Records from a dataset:
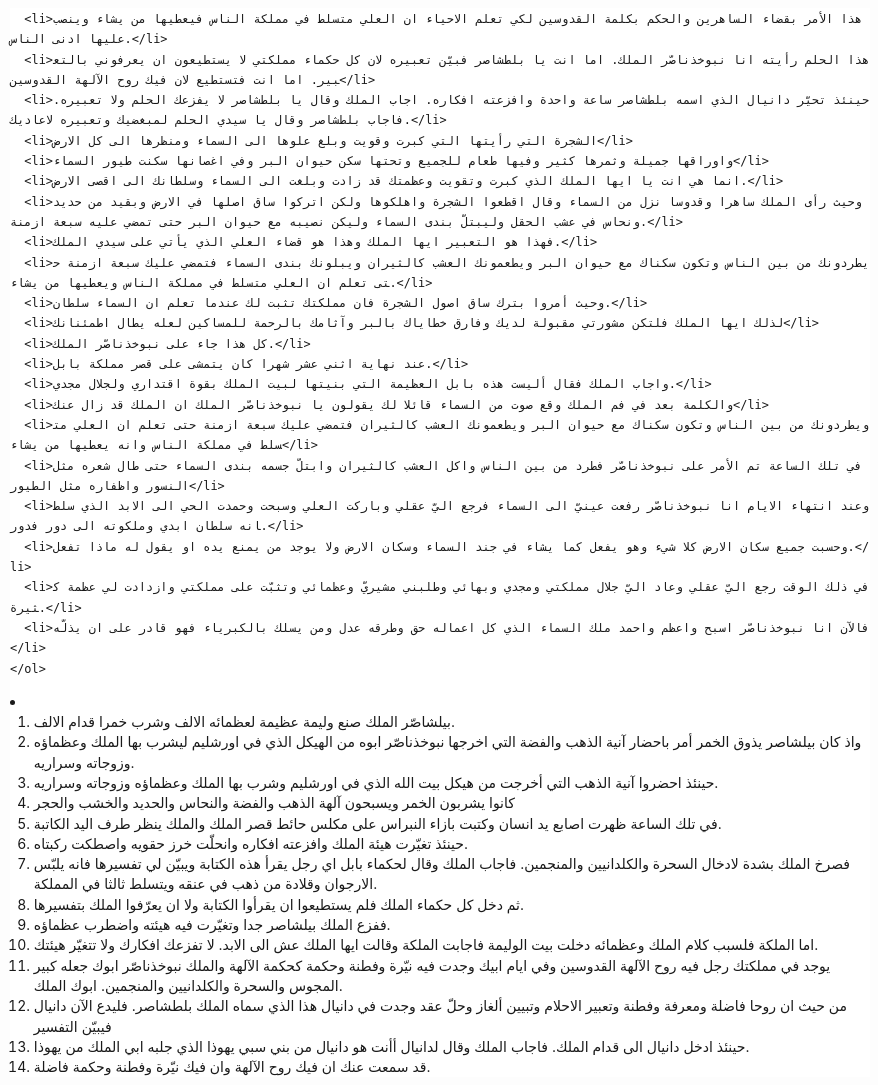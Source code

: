       <li>هذا الأمر بقضاء الساهرين والحكم بكلمة القدوسين لكي تعلم الاحياء ان العلي متسلط في مملكة الناس فيعطيها من يشاء وينصب عليها ادنى الناس.</li>
      <li>هذا الحلم رأيته انا نبوخذناصّر الملك. اما انت يا بلطشاصر فبيّن تعبيره لان كل حكماء مملكتي لا يستطيعون ان يعرفوني بالتعبير. اما انت فتستطيع لان فيك روح الآلهة القدوسين</li>
      <li>حينئذ تحيّر دانيال الذي اسمه بلطشاصر ساعة واحدة وافزعته افكاره. اجاب الملك وقال يا بلطشاصر لا يفزعك الحلم ولا تعبيره. فاجاب بلطشاصر وقال يا سيدي الحلم لمبغضيك وتعبيره لاعاديك.</li>
      <li>الشجرة التي رأيتها التي كبرت وقويت وبلغ علوها الى السماء ومنظرها الى كل الارض</li>
      <li>واوراقها جميلة وثمرها كثير وفيها طعام للجميع وتحتها سكن حيوان البر وفي اغصانها سكنت طيور السماء</li>
      <li>انما هي انت يا ايها الملك الذي كبرت وتقويت وعظمتك قد زادت وبلغت الى السماء وسلطانك الى اقصى الارض.</li>
      <li>وحيث رأى الملك ساهرا وقدوسا نزل من السماء وقال اقطعوا الشجرة واهلكوها ولكن اتركوا ساق اصلها في الارض وبقيد من حديد ونحاس في عشب الحقل وليبتلّ بندى السماء وليكن نصيبه مع حيوان البر حتى تمضي عليه سبعة ازمنة.</li>
      <li>فهذا هو التعبير ايها الملك وهذا هو قضاء العلي الذي يأتي على سيدي الملك.</li>
      <li>يطردونك من بين الناس وتكون سكناك مع حيوان البر ويطعمونك العشب كالثيران ويبلونك بندى السماء فتمضي عليك سبعة ازمنة حتى تعلم ان العلي متسلط في مملكة الناس ويعطيها من يشاء.</li>
      <li>وحيث أمروا بترك ساق اصول الشجرة فان مملكتك تثبت لك عندما تعلم ان السماء سلطان.</li>
      <li>لذلك ايها الملك فلتكن مشورتي مقبولة لديك وفارق خطاياك بالبر وآثامك بالرحمة للمساكين لعله يطال اطمئنانك</li>
      <li>كل هذا جاء على نبوخذناصّر الملك.</li>
      <li>عند نهاية اثني عشر شهرا كان يتمشى على قصر مملكة بابل.</li>
      <li>واجاب الملك فقال أليست هذه بابل العظيمة التي بنيتها لبيت الملك بقوة اقتداري ولجلال مجدي.</li>
      <li>والكلمة بعد في فم الملك وقع صوت من السماء قائلا لك يقولون يا نبوخذناصّر الملك ان الملك قد زال عنك</li>
      <li>ويطردونك من بين الناس وتكون سكناك مع حيوان البر ويطعمونك العشب كالثيران فتمضي عليك سبعة ازمنة حتى تعلم ان العلي متسلط في مملكة الناس وانه يعطيها من يشاء</li>
      <li>في تلك الساعة تم الأمر على نبوخذناصّر فطرد من بين الناس واكل العشب كالثيران وابتلّ جسمه بندى السماء حتى طال شعره مثل النسور واظفاره مثل الطيور</li>
      <li>وعند انتهاء الايام انا نبوخذناصّر رفعت عينيّ الى السماء فرجع اليّ عقلي وباركت العلي وسبحت وحمدت الحي الى الابد الذي سلطانه سلطان ابدي وملكوته الى دور فدور.</li>
      <li>وحسبت جميع سكان الارض كلا شيء وهو يفعل كما يشاء في جند السماء وسكان الارض ولا يوجد من يمنع يده او يقول له ماذا تفعل.</li>
      <li>في ذلك الوقت رجع اليّ عقلي وعاد اليّ جلال مملكتي ومجدي وبهائي وطلبني مشيريّ وعظمائي وتثبّت على مملكتي وازدادت لي عظمة كثيرة.</li>
      <li>فالآن انا نبوخذناصّر اسبح واعظم واحمد ملك السماء الذي كل اعماله حق وطرقه عدل ومن يسلك بالكبرياء فهو قادر على ان يذلّه</li>
    </ol>
  </li>
  <li>
    <ol>
      <li>بيلشاصّر الملك صنع وليمة عظيمة لعظمائه الالف وشرب خمرا قدام الالف.</li>
      <li>واذ كان بيلشاصر يذوق الخمر أمر باحضار آنية الذهب والفضة التي اخرجها نبوخذناصّر ابوه من الهيكل الذي في اورشليم ليشرب بها الملك وعظماؤه وزوجاته وسراريه.</li>
      <li>حينئذ احضروا آنية الذهب التي أخرجت من هيكل بيت الله الذي في اورشليم وشرب بها الملك وعظماؤه وزوجاته وسراريه.</li>
      <li>كانوا يشربون الخمر ويسبحون آلهة الذهب والفضة والنحاس والحديد والخشب والحجر</li>
      <li>في تلك الساعة ظهرت اصابع يد انسان وكتبت بازاء النبراس على مكلس حائط قصر الملك والملك ينظر طرف اليد الكاتبة.</li>
      <li>حينئذ تغيّرت هيئة الملك وافزعته افكاره وانحلّت خرز حقويه واصطكت ركبتاه.</li>
      <li>فصرخ الملك بشدة لادخال السحرة والكلدانيين والمنجمين. فاجاب الملك وقال لحكماء بابل اي رجل يقرأ هذه الكتابة ويبيّن لي تفسيرها فانه يلبّس الارجوان وقلادة من ذهب في عنقه ويتسلط ثالثا في المملكة.</li>
      <li>ثم دخل كل حكماء الملك فلم يستطيعوا ان يقرأوا الكتابة ولا ان يعرّفوا الملك بتفسيرها.</li>
      <li>ففزع الملك بيلشاصر جدا وتغيّرت فيه هيئته واضطرب عظماؤه.</li>
      <li>اما الملكة فلسبب كلام الملك وعظمائه دخلت بيت الوليمة فاجابت الملكة وقالت ايها الملك عش الى الابد. لا تفزعك افكارك ولا تتغيّر هيئتك.</li>
      <li>يوجد في مملكتك رجل فيه روح الآلهة القدوسين وفي ايام ابيك وجدت فيه نيّرة وفطنة وحكمة كحكمة الآلهة والملك نبوخذناصّر ابوك جعله كبير المجوس والسحرة والكلدانيين والمنجمين. ابوك الملك.</li>
      <li>من حيث ان روحا فاضلة ومعرفة وفطنة وتعبير الاحلام وتبيين ألغاز وحلّ عقد وجدت في دانيال هذا الذي سماه الملك بلطشاصر. فليدع الآن دانيال فيبيّن التفسير</li>
      <li>حينئذ ادخل دانيال الى قدام الملك. فاجاب الملك وقال لدانيال أأنت هو دانيال من بني سبي يهوذا الذي جلبه ابي الملك من يهوذا.</li>
      <li>قد سمعت عنك ان فيك روح الآلهة وان فيك نيّرة وفطنة وحكمة فاضلة.</li>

### WHAT IS REQUIRED
Omit every picture while transcribing the records above exactly.

### TASK SOLUTION
Source code

:       <li>هذا الأمر بقضاء الساهرين والحكم بكلمة القدوسين لكي تعلم الاحياء ان العلي متسلط في مملكة الناس فيعطيها من يشاء وينصب عليها ادنى الناس.</li>
      <li>هذا الحلم رأيته انا نبوخذناصّر الملك. اما انت يا بلطشاصر فبيّن تعبيره لان كل حكماء مملكتي لا يستطيعون ان يعرفوني بالتعبير. اما انت فتستطيع لان فيك روح الآلهة القدوسين</li>
      <li>حينئذ تحيّر دانيال الذي اسمه بلطشاصر ساعة واحدة وافزعته افكاره. اجاب الملك وقال يا بلطشاصر لا يفزعك الحلم ولا تعبيره. فاجاب بلطشاصر وقال يا سيدي الحلم لمبغضيك وتعبيره لاعاديك.</li>
      <li>الشجرة التي رأيتها التي كبرت وقويت وبلغ علوها الى السماء ومنظرها الى كل الارض</li>
      <li>واوراقها جميلة وثمرها كثير وفيها طعام للجميع وتحتها سكن حيوان البر وفي اغصانها سكنت طيور السماء</li>
      <li>انما هي انت يا ايها الملك الذي كبرت وتقويت وعظمتك قد زادت وبلغت الى السماء وسلطانك الى اقصى الارض.</li>
      <li>وحيث رأى الملك ساهرا وقدوسا نزل من السماء وقال اقطعوا الشجرة واهلكوها ولكن اتركوا ساق اصلها في الارض وبقيد من حديد ونحاس في عشب الحقل وليبتلّ بندى السماء وليكن نصيبه مع حيوان البر حتى تمضي عليه سبعة ازمنة.</li>
      <li>فهذا هو التعبير ايها الملك وهذا هو قضاء العلي الذي يأتي على سيدي الملك.</li>
      <li>يطردونك من بين الناس وتكون سكناك مع حيوان البر ويطعمونك العشب كالثيران ويبلونك بندى السماء فتمضي عليك سبعة ازمنة حتى تعلم ان العلي متسلط في مملكة الناس ويعطيها من يشاء.</li>
      <li>وحيث أمروا بترك ساق اصول الشجرة فان مملكتك تثبت لك عندما تعلم ان السماء سلطان.</li>
      <li>لذلك ايها الملك فلتكن مشورتي مقبولة لديك وفارق خطاياك بالبر وآثامك بالرحمة للمساكين لعله يطال اطمئنانك</li>
      <li>كل هذا جاء على نبوخذناصّر الملك.</li>
      <li>عند نهاية اثني عشر شهرا كان يتمشى على قصر مملكة بابل.</li>
      <li>واجاب الملك فقال أليست هذه بابل العظيمة التي بنيتها لبيت الملك بقوة اقتداري ولجلال مجدي.</li>
      <li>والكلمة بعد في فم الملك وقع صوت من السماء قائلا لك يقولون يا نبوخذناصّر الملك ان الملك قد زال عنك</li>
      <li>ويطردونك من بين الناس وتكون سكناك مع حيوان البر ويطعمونك العشب كالثيران فتمضي عليك سبعة ازمنة حتى تعلم ان العلي متسلط في مملكة الناس وانه يعطيها من يشاء</li>
      <li>في تلك الساعة تم الأمر على نبوخذناصّر فطرد من بين الناس واكل العشب كالثيران وابتلّ جسمه بندى السماء حتى طال شعره مثل النسور واظفاره مثل الطيور</li>
      <li>وعند انتهاء الايام انا نبوخذناصّر رفعت عينيّ الى السماء فرجع اليّ عقلي وباركت العلي وسبحت وحمدت الحي الى الابد الذي سلطانه سلطان ابدي وملكوته الى دور فدور.</li>
      <li>وحسبت جميع سكان الارض كلا شيء وهو يفعل كما يشاء في جند السماء وسكان الارض ولا يوجد من يمنع يده او يقول له ماذا تفعل.</li>
      <li>في ذلك الوقت رجع اليّ عقلي وعاد اليّ جلال مملكتي ومجدي وبهائي وطلبني مشيريّ وعظمائي وتثبّت على مملكتي وازدادت لي عظمة كثيرة.</li>
      <li>فالآن انا نبوخذناصّر اسبح واعظم واحمد ملك السماء الذي كل اعماله حق وطرقه عدل ومن يسلك بالكبرياء فهو قادر على ان يذلّه</li>
    </ol>
  </li>
  <li>
    <ol>
      <li>بيلشاصّر الملك صنع وليمة عظيمة لعظمائه الالف وشرب خمرا قدام الالف.</li>
      <li>واذ كان بيلشاصر يذوق الخمر أمر باحضار آنية الذهب والفضة التي اخرجها نبوخذناصّر ابوه من الهيكل الذي في اورشليم ليشرب بها الملك وعظماؤه وزوجاته وسراريه.</li>
      <li>حينئذ احضروا آنية الذهب التي أخرجت من هيكل بيت الله الذي في اورشليم وشرب بها الملك وعظماؤه وزوجاته وسراريه.</li>
      <li>كانوا يشربون الخمر ويسبحون آلهة الذهب والفضة والنحاس والحديد والخشب والحجر</li>
      <li>في تلك الساعة ظهرت اصابع يد انسان وكتبت بازاء النبراس على مكلس حائط قصر الملك والملك ينظر طرف اليد الكاتبة.</li>
      <li>حينئذ تغيّرت هيئة الملك وافزعته افكاره وانحلّت خرز حقويه واصطكت ركبتاه.</li>
      <li>فصرخ الملك بشدة لادخال السحرة والكلدانيين والمنجمين. فاجاب الملك وقال لحكماء بابل اي رجل يقرأ هذه الكتابة ويبيّن لي تفسيرها فانه يلبّس الارجوان وقلادة من ذهب في عنقه ويتسلط ثالثا في المملكة.</li>
      <li>ثم دخل كل حكماء الملك فلم يستطيعوا ان يقرأوا الكتابة ولا ان يعرّفوا الملك بتفسيرها.</li>
      <li>ففزع الملك بيلشاصر جدا وتغيّرت فيه هيئته واضطرب عظماؤه.</li>
      <li>اما الملكة فلسبب كلام الملك وعظمائه دخلت بيت الوليمة فاجابت الملكة وقالت ايها الملك عش الى الابد. لا تفزعك افكارك ولا تتغيّر هيئتك.</li>
      <li>يوجد في مملكتك رجل فيه روح الآلهة القدوسين وفي ايام ابيك وجدت فيه نيّرة وفطنة وحكمة كحكمة الآلهة والملك نبوخذناصّر ابوك جعله كبير المجوس والسحرة والكلدانيين والمنجمين. ابوك الملك.</li>
      <li>من حيث ان روحا فاضلة ومعرفة وفطنة وتعبير الاحلام وتبيين ألغاز وحلّ عقد وجدت في دانيال هذا الذي سماه الملك بلطشاصر. فليدع الآن دانيال فيبيّن التفسير</li>
      <li>حينئذ ادخل دانيال الى قدام الملك. فاجاب الملك وقال لدانيال أأنت هو دانيال من بني سبي يهوذا الذي جلبه ابي الملك من يهوذا.</li>
      <li>قد سمعت عنك ان فيك روح الآلهة وان فيك نيّرة وفطنة وحكمة فاضلة.</li>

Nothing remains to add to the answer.